Dataset entries

━━━━━━━━━━━━━━━━━━━━

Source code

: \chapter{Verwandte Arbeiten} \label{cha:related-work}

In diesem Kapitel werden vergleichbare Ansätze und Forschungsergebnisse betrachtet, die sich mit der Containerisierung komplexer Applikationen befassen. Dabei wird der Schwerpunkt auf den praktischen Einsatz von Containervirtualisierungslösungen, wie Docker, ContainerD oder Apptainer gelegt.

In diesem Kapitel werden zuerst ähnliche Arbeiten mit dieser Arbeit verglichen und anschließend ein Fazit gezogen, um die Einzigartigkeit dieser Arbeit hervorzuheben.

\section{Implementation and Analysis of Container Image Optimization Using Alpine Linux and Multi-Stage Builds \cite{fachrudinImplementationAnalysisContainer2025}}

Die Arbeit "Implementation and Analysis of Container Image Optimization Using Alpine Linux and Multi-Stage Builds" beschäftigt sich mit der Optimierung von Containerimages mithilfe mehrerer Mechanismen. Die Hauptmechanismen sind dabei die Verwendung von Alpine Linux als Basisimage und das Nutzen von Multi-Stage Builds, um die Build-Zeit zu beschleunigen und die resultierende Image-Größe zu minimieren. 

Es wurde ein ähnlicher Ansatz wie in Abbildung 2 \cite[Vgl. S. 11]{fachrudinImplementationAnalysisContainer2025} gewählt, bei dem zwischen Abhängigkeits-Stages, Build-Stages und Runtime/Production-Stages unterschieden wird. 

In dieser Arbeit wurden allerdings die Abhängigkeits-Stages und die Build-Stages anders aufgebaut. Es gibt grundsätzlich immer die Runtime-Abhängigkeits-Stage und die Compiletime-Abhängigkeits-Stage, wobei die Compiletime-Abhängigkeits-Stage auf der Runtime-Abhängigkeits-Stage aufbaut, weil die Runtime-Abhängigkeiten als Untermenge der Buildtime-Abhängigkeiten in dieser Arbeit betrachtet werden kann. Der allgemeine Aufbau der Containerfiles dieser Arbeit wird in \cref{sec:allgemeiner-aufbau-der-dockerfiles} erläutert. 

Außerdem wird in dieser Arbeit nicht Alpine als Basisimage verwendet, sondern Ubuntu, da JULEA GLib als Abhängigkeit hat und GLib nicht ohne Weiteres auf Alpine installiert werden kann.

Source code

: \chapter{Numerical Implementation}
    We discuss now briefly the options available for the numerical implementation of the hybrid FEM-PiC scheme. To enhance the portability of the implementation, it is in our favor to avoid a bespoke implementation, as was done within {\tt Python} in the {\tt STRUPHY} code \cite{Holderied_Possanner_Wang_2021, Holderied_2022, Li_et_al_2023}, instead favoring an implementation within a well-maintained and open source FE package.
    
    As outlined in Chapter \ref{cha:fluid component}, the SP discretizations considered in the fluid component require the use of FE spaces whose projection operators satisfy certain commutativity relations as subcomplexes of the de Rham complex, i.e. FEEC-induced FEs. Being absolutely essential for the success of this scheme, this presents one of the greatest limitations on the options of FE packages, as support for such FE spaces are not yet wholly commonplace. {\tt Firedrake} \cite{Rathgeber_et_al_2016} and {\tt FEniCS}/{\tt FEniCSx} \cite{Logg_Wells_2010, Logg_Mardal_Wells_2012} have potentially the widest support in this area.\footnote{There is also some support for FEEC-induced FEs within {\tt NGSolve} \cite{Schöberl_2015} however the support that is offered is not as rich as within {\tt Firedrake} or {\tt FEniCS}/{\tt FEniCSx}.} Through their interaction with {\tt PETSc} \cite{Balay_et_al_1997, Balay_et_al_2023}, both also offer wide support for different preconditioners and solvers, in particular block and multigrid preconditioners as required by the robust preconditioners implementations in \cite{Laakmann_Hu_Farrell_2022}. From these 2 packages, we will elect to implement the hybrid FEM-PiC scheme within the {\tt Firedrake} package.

━━━━━━━━━━━━━━━━━━━━

Without altering anything, print all of the data again.

Source code

: \chapter{Verwandte Arbeiten} \label{cha:related-work}

In diesem Kapitel werden vergleichbare Ansätze und Forschungsergebnisse betrachtet, die sich mit der Containerisierung komplexer Applikationen befassen. Dabei wird der Schwerpunkt auf den praktischen Einsatz von Containervirtualisierungslösungen, wie Docker, ContainerD oder Apptainer gelegt.

In diesem Kapitel werden zuerst ähnliche Arbeiten mit dieser Arbeit verglichen und anschließend ein Fazit gezogen, um die Einzigartigkeit dieser Arbeit hervorzuheben.

\section{Implementation and Analysis of Container Image Optimization Using Alpine Linux and Multi-Stage Builds \cite{fachrudinImplementationAnalysisContainer2025}}

Die Arbeit "Implementation and Analysis of Container Image Optimization Using Alpine Linux and Multi-Stage Builds" beschäftigt sich mit der Optimierung von Containerimages mithilfe mehrerer Mechanismen. Die Hauptmechanismen sind dabei die Verwendung von Alpine Linux als Basisimage und das Nutzen von Multi-Stage Builds, um die Build-Zeit zu beschleunigen und die resultierende Image-Größe zu minimieren. 

Es wurde ein ähnlicher Ansatz wie in Abbildung 2 \cite[Vgl. S. 11]{fachrudinImplementationAnalysisContainer2025} gewählt, bei dem zwischen Abhängigkeits-Stages, Build-Stages und Runtime/Production-Stages unterschieden wird. 

In dieser Arbeit wurden allerdings die Abhängigkeits-Stages und die Build-Stages anders aufgebaut. Es gibt grundsätzlich immer die Runtime-Abhängigkeits-Stage und die Compiletime-Abhängigkeits-Stage, wobei die Compiletime-Abhängigkeits-Stage auf der Runtime-Abhängigkeits-Stage aufbaut, weil die Runtime-Abhängigkeiten als Untermenge der Buildtime-Abhängigkeiten in dieser Arbeit betrachtet werden kann. Der allgemeine Aufbau der Containerfiles dieser Arbeit wird in \cref{sec:allgemeiner-aufbau-der-dockerfiles} erläutert. 

Außerdem wird in dieser Arbeit nicht Alpine als Basisimage verwendet, sondern Ubuntu, da JULEA GLib als Abhängigkeit hat und GLib nicht ohne Weiteres auf Alpine installiert werden kann.

Source code

: \chapter{Numerical Implementation}
    We discuss now briefly the options available for the numerical implementation of the hybrid FEM-PiC scheme. To enhance the portability of the implementation, it is in our favor to avoid a bespoke implementation, as was done within {\tt Python} in the {\tt STRUPHY} code \cite{Holderied_Possanner_Wang_2021, Holderied_2022, Li_et_al_2023}, instead favoring an implementation within a well-maintained and open source FE package.
    
    As outlined in Chapter \ref{cha:fluid component}, the SP discretizations considered in the fluid component require the use of FE spaces whose projection operators satisfy certain commutativity relations as subcomplexes of the de Rham complex, i.e. FEEC-induced FEs. Being absolutely essential for the success of this scheme, this presents one of the greatest limitations on the options of FE packages, as support for such FE spaces are not yet wholly commonplace. {\tt Firedrake} \cite{Rathgeber_et_al_2016} and {\tt FEniCS}/{\tt FEniCSx} \cite{Logg_Wells_2010, Logg_Mardal_Wells_2012} have potentially the widest support in this area.\footnote{There is also some support for FEEC-induced FEs within {\tt NGSolve} \cite{Schöberl_2015} however the support that is offered is not as rich as within {\tt Firedrake} or {\tt FEniCS}/{\tt FEniCSx}.} Through their interaction with {\tt PETSc} \cite{Balay_et_al_1997, Balay_et_al_2023}, both also offer wide support for different preconditioners and solvers, in particular block and multigrid preconditioners as required by the robust preconditioners implementations in \cite{Laakmann_Hu_Farrell_2022}. From these 2 packages, we will elect to implement the hybrid FEM-PiC scheme within the {\tt Firedrake} package.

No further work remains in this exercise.